|
can u talk about it ?
maybe i will use hadoop + solr. thks for ur advice. -- regards j.L |
|
Hey James,
Just wondering if you ever had a chance to try out hadoop with solr? Would appreciate any information/directions you could give. I am particularly interested in indexing using a mapreduce job. Cheers, -Ali |
|
I think there's people using this patch in production: https://issues.apache.org/jira/browse/SOLR-1301
I have tested it myself indexing data from CSV and from HBase and it works properly |
|
Thanks Marc,
Well I have an HBASE storage architecture and solr master-slave setup with two slave servers. Would this patch work with my setup? Do I need sharding in place? and what tasks would be run at map and reduce phases? I was thinking something like: At Map: read documents as key/value and convert it to solrInputDoc and add it to the server. At Reduce: merge index? and commit>optimioze? Also is there any quick guidelines on how to get start with this setup? As I am new to hadoop as well as fairly new to Solr. Appreciate your help, -A |
|
Neeb,
Seems like we are in the same boat. Our index consist of 5M records which roughly equals around 30 gigs. All in all thats not too bad however our indexing process (we use DIH but I'm now revisiting that idea) takes a whopping 30+ hours!!! I just bought the Hadoop In Action early edition but haven't had time to read it yet. I was wondering what resources you are using to learn Hadoop and more importantly its applications to Solr. Would you mind explaining your thought process on how you will be using Hadoop in more detail? |
|
In reply to this post by Muneeb Ali
Well, the patch consumes the data from a csv. You have to modify the input to use TableInputFormat (I don't remember if it's called exaclty like that) and it will work.

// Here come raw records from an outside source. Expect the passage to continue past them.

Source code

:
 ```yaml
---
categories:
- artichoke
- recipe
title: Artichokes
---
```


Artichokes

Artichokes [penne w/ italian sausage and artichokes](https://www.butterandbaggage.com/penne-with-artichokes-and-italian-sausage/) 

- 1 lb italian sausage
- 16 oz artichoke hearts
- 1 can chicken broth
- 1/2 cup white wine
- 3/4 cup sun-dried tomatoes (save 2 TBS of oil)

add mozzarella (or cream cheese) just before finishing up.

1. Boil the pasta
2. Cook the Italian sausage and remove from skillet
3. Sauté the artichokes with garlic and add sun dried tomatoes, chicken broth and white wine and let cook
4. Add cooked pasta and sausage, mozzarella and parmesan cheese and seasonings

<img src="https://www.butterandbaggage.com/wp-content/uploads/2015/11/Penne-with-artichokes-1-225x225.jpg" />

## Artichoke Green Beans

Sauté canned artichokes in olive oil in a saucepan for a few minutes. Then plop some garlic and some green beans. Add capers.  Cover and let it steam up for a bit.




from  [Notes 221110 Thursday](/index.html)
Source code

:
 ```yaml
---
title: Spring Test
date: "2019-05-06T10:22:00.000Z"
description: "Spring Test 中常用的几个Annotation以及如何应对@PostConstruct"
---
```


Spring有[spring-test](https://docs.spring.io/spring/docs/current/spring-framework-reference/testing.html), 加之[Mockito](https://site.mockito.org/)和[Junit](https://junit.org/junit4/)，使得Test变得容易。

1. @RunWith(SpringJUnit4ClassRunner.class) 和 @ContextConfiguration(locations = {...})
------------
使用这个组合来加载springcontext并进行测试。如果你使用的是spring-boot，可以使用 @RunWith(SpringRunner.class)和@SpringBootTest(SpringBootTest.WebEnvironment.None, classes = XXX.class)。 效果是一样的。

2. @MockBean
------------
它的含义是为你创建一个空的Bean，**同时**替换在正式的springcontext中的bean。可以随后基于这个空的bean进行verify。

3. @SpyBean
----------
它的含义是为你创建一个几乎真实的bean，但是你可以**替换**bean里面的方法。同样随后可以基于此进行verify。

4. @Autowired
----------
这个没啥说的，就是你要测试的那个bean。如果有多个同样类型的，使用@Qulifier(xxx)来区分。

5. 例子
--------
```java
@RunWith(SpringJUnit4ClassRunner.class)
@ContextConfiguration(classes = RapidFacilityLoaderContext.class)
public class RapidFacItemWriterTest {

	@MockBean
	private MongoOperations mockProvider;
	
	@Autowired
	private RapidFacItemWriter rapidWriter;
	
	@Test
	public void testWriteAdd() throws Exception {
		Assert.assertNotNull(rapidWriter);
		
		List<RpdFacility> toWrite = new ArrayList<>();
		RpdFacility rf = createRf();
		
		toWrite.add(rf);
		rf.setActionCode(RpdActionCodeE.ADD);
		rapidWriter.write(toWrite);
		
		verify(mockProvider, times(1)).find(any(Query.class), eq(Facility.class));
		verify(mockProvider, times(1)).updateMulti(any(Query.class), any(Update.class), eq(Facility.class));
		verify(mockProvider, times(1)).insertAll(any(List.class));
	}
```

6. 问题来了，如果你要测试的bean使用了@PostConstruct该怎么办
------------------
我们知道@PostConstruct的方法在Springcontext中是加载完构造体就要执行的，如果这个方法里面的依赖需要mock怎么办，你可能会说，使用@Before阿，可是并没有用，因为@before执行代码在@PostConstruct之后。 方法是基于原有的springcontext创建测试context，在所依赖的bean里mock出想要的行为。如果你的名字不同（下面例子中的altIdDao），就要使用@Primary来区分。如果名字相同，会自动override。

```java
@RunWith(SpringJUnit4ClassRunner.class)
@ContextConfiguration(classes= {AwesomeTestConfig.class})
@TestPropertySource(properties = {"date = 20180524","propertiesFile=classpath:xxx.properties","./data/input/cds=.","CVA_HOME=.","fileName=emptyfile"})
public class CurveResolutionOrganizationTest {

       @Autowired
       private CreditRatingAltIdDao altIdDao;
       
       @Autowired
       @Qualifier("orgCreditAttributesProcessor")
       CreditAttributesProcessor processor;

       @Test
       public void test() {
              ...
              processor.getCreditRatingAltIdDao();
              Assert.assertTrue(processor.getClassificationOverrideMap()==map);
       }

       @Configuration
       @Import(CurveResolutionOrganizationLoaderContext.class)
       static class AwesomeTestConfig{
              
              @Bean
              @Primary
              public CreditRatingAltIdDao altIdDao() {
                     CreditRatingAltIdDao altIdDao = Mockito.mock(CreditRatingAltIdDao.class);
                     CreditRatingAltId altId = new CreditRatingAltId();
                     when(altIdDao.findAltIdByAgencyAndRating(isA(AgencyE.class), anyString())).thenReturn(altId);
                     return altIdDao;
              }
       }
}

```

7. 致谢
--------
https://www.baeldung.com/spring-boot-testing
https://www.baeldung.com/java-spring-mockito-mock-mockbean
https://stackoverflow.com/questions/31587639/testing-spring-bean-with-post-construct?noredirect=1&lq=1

Once you've done that, you have to specify as much reducers as shards you want. I know 2 ways to index using hadoop method 1 (solr-1301 & nutch): -Map: just get data from the source and create key-value -Reduce: does the analysis and index the data So, the index is build on the reducer side method 2 (hadoop lucene index contrib) -Map: does analysis and open indexWriter to add docs -Reducer: Merge small indexs build in the map So, indexs are build on the map side method 2 has no good integration with Solr at the moment. In the jira (SOLR-1301) there's a good explanation of the advantages and disadvantages of indexing on the map or reduce side. I recomend you to read with detail all the comments on the jira to know exactly how it works. |
|
In reply to this post by Blargy
Hi Blargy,
Nice to hear that I am not alone ;) Well we have been using Hadoop for other data-intensive services, those that can be done in parallel. We have multiple nodes, which are used by Hadoop for all our MapReduce jobs. I personally don't have much experience with its use and hence wouldn't be able to help you much with that. Our indexing takes 6+ hours to index 15 million documents (using solrj.streamUpdateSolrServer). I wanted to explore hadoop for this task, as it can be done in parallel. I have just started investigating into this, will keep this post updated if found anything helpful. -Neeb |
|
In reply to this post by Muneeb Ali
We (Attensity Group) have been using SOLR-1301 for 6+ months now
because we have a ready Hadoop cluster and need to be able to re/index up to 3 billion docs. I read the various emails and wasn't sure what you're asking. Cheers... On Tue, Jun 22, 2010 at 8:27 AM, Neeb <[hidden email]> wrote: > > Hey James, > > Just wondering if you ever had a chance to try out hadoop with solr? Would > appreciate any information/directions you could give. > > I am particularly interested in indexing using a mapreduce job. > > Cheers, > -Ali > -- > View this message in context: http://lucene.472066.n3.nabble.com/anyone-use-hadoop-solr-tp485333p914450.html > Sent from the Solr - User mailing list archive at Nabble.com. > |
|
In reply to this post by Muneeb Ali
Would you mind explaining how your full indexing strategy is implemented using the StreamingUpdateSolrServer? I am currently only familar with using the DataImportHandler. Thanks. |
|
In reply to this post by Marc Sturlese
Marc is referring to the very informative by Ted Dunning from maybe a month or so ago.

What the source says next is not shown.